Section \ref{sec:3} gives some further results: In
Proposition \ref{prop:1}, we find a few instances of pairs
$(U(P,Q),p)$ when Theorem \ref{thm:3} holds with respect to the
modulus $U_p^3V_p/P$.
Note that the congruence of Glaisher (\ref{eq:W+}) gives
$$
\binom{kp}{p}=\frac{kp}{p}\binom{kp-1}{p-1}\equiv\binom{k}{1}\pmod{p^3}.

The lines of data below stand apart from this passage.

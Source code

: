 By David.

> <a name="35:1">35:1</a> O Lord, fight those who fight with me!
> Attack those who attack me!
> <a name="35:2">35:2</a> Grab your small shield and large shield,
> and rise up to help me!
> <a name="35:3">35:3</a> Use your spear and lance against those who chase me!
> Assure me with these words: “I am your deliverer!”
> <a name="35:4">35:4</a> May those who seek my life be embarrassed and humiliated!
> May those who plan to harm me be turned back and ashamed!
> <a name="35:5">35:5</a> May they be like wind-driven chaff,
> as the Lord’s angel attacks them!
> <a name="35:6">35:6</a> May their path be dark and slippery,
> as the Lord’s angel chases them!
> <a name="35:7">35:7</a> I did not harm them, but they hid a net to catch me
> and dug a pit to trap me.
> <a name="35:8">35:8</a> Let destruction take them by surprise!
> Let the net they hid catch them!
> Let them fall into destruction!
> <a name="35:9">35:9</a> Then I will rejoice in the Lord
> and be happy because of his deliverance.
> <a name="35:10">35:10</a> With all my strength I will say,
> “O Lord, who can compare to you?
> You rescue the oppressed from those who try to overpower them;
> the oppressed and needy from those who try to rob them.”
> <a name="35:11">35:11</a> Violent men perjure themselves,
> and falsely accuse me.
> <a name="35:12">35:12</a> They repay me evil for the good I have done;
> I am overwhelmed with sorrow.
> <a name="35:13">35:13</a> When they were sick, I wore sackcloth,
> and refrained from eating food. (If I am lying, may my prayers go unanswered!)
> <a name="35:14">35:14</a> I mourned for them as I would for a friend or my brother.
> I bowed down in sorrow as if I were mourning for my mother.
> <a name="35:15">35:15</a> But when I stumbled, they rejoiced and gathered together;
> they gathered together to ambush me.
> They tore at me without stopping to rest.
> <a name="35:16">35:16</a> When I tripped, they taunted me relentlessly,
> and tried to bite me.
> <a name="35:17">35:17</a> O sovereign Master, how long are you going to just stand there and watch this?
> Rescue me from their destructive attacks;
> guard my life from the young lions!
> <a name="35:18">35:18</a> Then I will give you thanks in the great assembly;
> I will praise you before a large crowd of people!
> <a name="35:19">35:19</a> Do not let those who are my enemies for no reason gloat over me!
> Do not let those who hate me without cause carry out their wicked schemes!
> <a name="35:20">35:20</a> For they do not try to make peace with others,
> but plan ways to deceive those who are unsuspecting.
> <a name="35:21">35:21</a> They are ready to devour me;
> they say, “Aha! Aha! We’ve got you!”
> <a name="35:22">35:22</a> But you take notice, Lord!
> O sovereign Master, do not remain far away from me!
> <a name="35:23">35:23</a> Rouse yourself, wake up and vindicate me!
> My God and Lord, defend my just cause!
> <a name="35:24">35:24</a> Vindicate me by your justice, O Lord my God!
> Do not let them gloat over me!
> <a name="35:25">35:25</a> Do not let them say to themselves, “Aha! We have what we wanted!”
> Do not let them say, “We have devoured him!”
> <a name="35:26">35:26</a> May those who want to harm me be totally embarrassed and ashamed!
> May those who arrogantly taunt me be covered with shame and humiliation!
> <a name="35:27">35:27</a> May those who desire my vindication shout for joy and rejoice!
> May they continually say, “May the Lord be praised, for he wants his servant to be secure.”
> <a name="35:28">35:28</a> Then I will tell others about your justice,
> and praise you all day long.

$$ It was generalized further \cite{Bru} as follows: if $p\ge5$ is prime and
$\ell$ and $k$ are nonnegative
integers, then
\begin{equation}\label{eq:Bru}
\binom{kp}{\ell p}\equiv\binom{k}{\ell}\pmod{p^3}.
\end{equation}
Kimball and Webb \cite{KW4} gave an analogue of (\ref{eq:Bru}) for
Fibonomials, i.e., Lucasnomials with respect to the Fibonacci
sequence $U(1,-1)$, but modulo $p^2$. However, a Lucasnomial
generalization of (\ref{eq:Bru}) along the line of
Theorem \ref{thm:1} modulo $p^3$ exists \cite[Thm.\ 13]{Ba1}. We give another,
in line with Theorem \ref{thm:3}, in Theorem
\ref{thm:4}.
Section \ref{sec:3} contains yet another proof of Theorem \ref{thm:3}
for the case $p=3$. This proof generalizes the proof given in the
published solution \cite{Ba0} of Ohtsuka's problem \cite{Oh}.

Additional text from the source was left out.